Scoot ahead. Gutzon Borglum was a sculptor working on a mountain-carving project celebrating figures of the Confederacy in Georgia. Some 10 years in he got canned. As the National Parks Conservation Association tells it, a South Dakota historian named Doane Robinson had come up with the idea of a mountain-carving-thingie to attract tourists (what, people weren't coming to South Dakota already?) and contacted Borglum who, by 1925, was available. (The talent pool of mountain carvers couldn't have been that deep. No criticism intended.) Robinson wanted a memorial to figures of exploration and settlement of the Western Frontier — Lewis and Clark, Buffalo Bill Cody, and Lakota chief Red Cloud. Borglum not only chose Rushmore, but chose the theme: presidents responsible for the development and expansion of the nation, says the National Park Service.
First Lady Eleanor Roosevelt had ideas about who should be included
Right away, there were people asking, "But does it have to be those guys?" Specifically, "guys," because they all were — George Washington, Thomas Jefferson, Abraham Lincoln, and Theodore Roosevelt. According to History, carving began in 1927, which is about the time Rose Arnold Powell wrote to President Calvin Coolidge, strongly suggesting that women's rights activist Susan B. Anthony be added to the display. Said Powell later, "Many a thrilling story of feminine heroism lies buried, which if resurrected would inject an element which in American life is missing, and it would deflate masculine superiority. ..." Powell broadened her campaign for Anthony by writing to and meeting with Borglum himself; big no. She kept up the pressure as work continued, going so far as to write to First Lady Eleanor Roosevelt, who responded on her own with a letter to Borglum in 1936, when completion of the work was only three years away. Borglum protested that, in addition to the enormous cost of adding another head to the display, Anthony's inclusion wouldn't have fit his artistic vision.
Will the future see an addition to the monument?
"No man living has a greater respect or a greater admiration for, or places woman in a more lofty position in civilization than I do," responded Borglum. "I have resented all my life any and all dependence or second place forced upon our mothers, our wives or our daughters, as has been the history of men's civilization, but I feel in this proposal that it is a very definite intrusion that will injure the specific purpose of this memorial." So, no. Congress considered a bill later that year to remedy the Anthony exclusion, but it failed to pass.

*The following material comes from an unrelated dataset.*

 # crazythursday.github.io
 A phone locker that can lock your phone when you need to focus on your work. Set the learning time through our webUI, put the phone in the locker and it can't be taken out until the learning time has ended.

There have been numerous suggestions over the years for additions to the quartet. Opinions vary as to whether it's physically possible — Borglum felt he'd used all of the viable space for the memorial as it now stands — but perhaps mountain carving technology has advanced sufficiently to make it a quintet. USA Today reports that a Texas stone carver, Stuart Simpson, posited in 2017 that with sufficient funds — $64 million for labor alone — and time — he guesstimated four years — it could be done. Which then raises the question of who to add. And that's a whole other kettle of fish. Er, granite.